◆ WHAT IS EXPECTED
From the first line down to the one containing "The sourcedId of", reproduce the entries below exactly and leave out the pictures.

(Stored data)
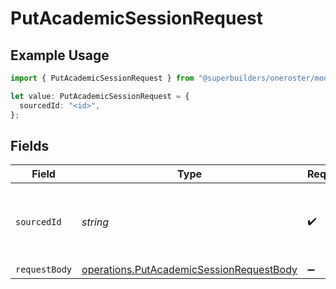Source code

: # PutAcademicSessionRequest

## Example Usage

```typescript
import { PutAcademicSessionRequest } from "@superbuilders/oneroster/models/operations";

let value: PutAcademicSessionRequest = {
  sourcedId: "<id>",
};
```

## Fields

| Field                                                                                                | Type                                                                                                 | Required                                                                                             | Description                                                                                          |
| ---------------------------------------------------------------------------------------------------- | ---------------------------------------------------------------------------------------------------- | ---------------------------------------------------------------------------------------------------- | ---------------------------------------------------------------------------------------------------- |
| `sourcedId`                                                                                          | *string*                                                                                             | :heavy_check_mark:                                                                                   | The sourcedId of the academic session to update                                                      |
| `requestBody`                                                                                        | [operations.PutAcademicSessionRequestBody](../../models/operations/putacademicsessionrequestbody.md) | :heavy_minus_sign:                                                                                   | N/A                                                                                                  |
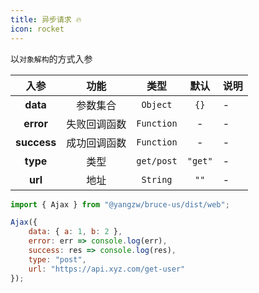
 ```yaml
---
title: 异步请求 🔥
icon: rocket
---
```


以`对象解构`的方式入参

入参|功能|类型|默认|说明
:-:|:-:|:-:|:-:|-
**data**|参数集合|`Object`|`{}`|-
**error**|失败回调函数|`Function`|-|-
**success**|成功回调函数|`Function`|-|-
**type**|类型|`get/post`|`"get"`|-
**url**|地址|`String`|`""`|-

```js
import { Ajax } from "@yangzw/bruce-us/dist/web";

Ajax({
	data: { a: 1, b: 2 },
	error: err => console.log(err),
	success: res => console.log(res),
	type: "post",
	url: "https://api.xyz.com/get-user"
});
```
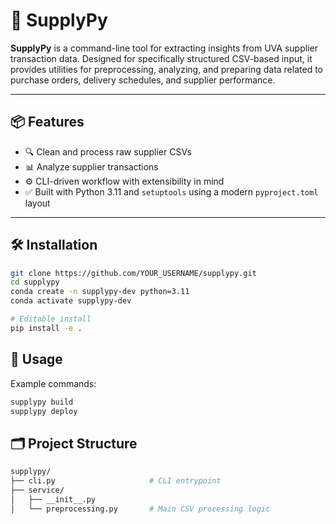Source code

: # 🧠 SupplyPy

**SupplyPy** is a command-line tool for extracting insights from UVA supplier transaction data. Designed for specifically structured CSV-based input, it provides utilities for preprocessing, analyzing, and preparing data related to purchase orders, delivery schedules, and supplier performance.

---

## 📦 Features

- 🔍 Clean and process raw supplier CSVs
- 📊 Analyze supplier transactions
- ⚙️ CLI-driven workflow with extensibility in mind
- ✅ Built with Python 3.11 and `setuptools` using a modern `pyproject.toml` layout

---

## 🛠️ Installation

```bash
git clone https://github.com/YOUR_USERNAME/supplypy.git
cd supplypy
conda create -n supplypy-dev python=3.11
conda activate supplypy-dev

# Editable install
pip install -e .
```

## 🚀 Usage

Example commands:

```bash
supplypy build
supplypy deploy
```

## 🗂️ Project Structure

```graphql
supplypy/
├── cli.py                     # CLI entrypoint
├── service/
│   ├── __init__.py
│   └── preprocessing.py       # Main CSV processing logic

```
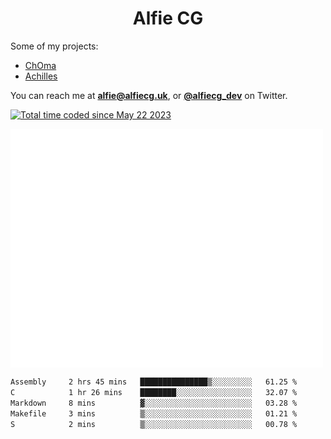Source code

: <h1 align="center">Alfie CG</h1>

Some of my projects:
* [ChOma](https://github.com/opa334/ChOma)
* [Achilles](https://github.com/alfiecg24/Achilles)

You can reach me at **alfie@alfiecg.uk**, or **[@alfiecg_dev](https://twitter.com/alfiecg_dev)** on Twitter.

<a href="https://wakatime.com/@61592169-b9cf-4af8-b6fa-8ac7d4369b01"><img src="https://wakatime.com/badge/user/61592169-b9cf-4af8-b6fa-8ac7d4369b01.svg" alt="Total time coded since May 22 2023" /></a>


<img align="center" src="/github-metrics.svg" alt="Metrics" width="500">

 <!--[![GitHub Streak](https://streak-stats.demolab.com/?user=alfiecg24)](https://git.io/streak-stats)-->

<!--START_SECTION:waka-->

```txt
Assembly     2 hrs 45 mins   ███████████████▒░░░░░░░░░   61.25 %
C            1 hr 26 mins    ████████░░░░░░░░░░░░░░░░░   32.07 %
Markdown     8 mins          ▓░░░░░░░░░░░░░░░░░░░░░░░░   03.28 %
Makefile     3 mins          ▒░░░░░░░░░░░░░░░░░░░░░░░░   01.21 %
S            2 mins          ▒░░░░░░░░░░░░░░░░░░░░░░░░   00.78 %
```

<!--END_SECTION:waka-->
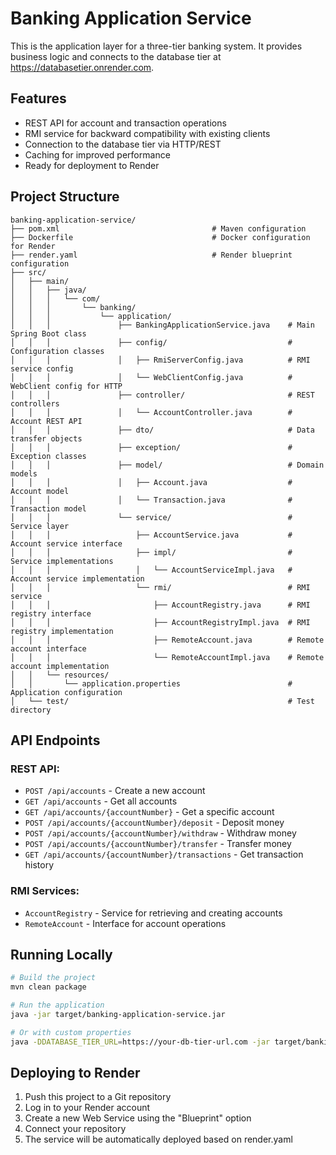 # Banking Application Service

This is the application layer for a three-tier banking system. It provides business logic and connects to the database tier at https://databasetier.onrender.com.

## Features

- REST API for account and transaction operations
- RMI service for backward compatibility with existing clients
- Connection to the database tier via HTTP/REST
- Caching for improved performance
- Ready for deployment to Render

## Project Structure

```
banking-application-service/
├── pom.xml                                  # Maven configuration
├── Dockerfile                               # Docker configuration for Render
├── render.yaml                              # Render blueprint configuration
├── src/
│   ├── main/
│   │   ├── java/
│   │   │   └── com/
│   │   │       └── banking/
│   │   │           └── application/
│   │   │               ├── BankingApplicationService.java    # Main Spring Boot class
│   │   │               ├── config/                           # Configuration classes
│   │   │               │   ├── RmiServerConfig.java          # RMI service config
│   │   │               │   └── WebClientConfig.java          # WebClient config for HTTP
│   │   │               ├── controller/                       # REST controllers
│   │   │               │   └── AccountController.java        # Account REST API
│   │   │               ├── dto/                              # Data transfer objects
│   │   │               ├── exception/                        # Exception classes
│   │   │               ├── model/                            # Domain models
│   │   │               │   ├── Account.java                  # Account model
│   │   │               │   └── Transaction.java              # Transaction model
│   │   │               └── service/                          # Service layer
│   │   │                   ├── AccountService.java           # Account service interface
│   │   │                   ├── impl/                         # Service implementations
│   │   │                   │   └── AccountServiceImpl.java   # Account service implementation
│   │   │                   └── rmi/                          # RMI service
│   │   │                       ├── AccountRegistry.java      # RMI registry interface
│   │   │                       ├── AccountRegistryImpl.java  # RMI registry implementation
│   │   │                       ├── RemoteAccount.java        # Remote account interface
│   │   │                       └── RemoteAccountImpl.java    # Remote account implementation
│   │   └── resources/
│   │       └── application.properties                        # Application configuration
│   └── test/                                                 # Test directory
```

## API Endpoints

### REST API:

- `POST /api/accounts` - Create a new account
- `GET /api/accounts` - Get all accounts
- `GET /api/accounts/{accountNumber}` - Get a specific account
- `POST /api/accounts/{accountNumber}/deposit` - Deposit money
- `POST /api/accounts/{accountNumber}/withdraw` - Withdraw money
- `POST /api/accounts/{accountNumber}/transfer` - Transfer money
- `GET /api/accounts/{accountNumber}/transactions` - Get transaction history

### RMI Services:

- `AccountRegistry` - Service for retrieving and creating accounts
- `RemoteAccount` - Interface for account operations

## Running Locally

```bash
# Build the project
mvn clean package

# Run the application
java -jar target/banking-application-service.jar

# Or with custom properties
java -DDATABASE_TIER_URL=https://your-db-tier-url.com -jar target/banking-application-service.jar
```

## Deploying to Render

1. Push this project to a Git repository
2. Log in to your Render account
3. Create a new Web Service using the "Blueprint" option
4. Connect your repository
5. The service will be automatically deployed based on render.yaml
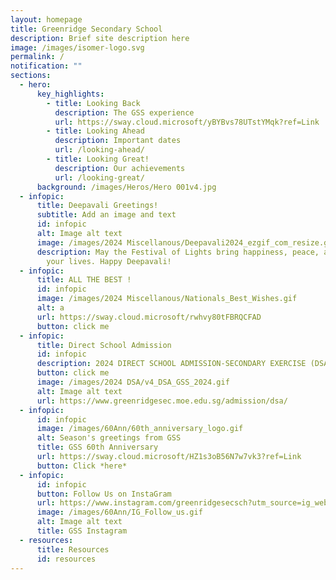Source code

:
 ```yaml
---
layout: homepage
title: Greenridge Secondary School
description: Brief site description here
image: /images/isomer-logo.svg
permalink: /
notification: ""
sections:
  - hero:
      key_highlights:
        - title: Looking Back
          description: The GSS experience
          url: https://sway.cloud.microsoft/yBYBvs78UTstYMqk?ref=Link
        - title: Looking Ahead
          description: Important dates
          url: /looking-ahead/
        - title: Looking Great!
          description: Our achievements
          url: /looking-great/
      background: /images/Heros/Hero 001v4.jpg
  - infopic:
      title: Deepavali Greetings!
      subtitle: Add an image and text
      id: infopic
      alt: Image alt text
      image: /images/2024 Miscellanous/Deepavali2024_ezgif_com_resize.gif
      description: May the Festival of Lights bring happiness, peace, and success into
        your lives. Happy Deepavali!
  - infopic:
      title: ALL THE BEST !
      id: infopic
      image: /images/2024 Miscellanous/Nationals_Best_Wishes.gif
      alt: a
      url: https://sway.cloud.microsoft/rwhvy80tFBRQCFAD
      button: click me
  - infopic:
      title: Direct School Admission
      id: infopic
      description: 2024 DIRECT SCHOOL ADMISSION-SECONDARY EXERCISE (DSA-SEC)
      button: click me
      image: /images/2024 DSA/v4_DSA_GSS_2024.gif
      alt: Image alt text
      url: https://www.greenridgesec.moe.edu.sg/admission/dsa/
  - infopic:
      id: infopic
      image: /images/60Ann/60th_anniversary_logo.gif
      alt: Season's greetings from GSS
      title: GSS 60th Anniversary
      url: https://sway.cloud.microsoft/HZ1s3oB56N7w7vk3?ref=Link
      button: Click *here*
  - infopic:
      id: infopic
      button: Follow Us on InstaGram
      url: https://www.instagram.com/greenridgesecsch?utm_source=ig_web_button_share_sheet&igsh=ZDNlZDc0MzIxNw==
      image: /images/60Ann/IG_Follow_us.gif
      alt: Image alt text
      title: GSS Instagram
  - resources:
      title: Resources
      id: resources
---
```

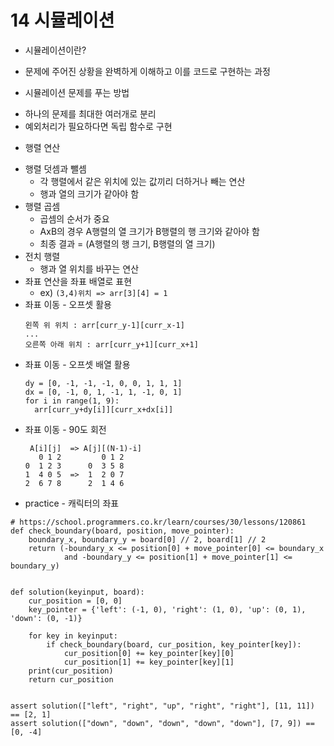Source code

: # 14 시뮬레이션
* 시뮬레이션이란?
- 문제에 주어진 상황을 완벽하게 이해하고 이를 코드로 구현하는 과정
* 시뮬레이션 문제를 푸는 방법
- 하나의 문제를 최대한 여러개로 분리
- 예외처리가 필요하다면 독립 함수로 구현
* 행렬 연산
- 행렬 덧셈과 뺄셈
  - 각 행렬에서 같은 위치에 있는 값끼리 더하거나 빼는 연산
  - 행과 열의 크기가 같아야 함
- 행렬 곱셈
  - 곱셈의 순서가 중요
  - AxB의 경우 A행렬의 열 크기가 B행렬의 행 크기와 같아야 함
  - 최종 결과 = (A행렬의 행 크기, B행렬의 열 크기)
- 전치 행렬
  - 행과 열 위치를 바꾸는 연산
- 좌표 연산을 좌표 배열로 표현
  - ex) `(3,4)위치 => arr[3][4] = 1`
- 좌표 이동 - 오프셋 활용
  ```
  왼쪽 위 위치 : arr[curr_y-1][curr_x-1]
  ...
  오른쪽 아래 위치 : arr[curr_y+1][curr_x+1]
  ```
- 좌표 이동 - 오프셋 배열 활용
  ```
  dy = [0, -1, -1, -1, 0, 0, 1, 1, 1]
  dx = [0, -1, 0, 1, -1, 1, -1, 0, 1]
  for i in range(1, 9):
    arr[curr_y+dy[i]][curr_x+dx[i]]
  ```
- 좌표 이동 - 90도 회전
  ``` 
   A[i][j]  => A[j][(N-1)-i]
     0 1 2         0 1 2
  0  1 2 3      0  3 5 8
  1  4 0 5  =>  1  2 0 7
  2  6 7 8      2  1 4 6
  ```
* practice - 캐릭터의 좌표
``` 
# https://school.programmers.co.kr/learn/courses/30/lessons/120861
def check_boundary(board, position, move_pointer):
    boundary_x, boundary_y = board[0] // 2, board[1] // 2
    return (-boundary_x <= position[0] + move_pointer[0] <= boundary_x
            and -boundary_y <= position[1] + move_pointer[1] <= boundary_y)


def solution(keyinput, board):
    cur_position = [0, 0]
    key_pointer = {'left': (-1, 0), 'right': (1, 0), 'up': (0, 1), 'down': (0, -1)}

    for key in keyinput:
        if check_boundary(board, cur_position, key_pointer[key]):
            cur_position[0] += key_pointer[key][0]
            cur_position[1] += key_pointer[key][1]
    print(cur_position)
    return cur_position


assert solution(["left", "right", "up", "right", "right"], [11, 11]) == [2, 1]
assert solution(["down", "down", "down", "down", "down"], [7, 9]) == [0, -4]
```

◆ REPLY TO THE TASK
Source code

: # PutAcademicSessionRequest

## Example Usage

```typescript
import { PutAcademicSessionRequest } from "@superbuilders/oneroster/models/operations";

let value: PutAcademicSessionRequest = {
  sourcedId: "<id>",
};
```

## Fields

| Field                                                                                                | Type                                                                                                 | Required                                                                                             | Description                                                                                          |
| ---------------------------------------------------------------------------------------------------- | ---------------------------------------------------------------------------------------------------- | ---------------------------------------------------------------------------------------------------- | ---------------------------------------------------------------------------------------------------- |
| `sourcedId`                                                                                          | *string*                                                                                             | :heavy_check_mark:                                                                                   | The sourcedId of the academic session to update                                                      |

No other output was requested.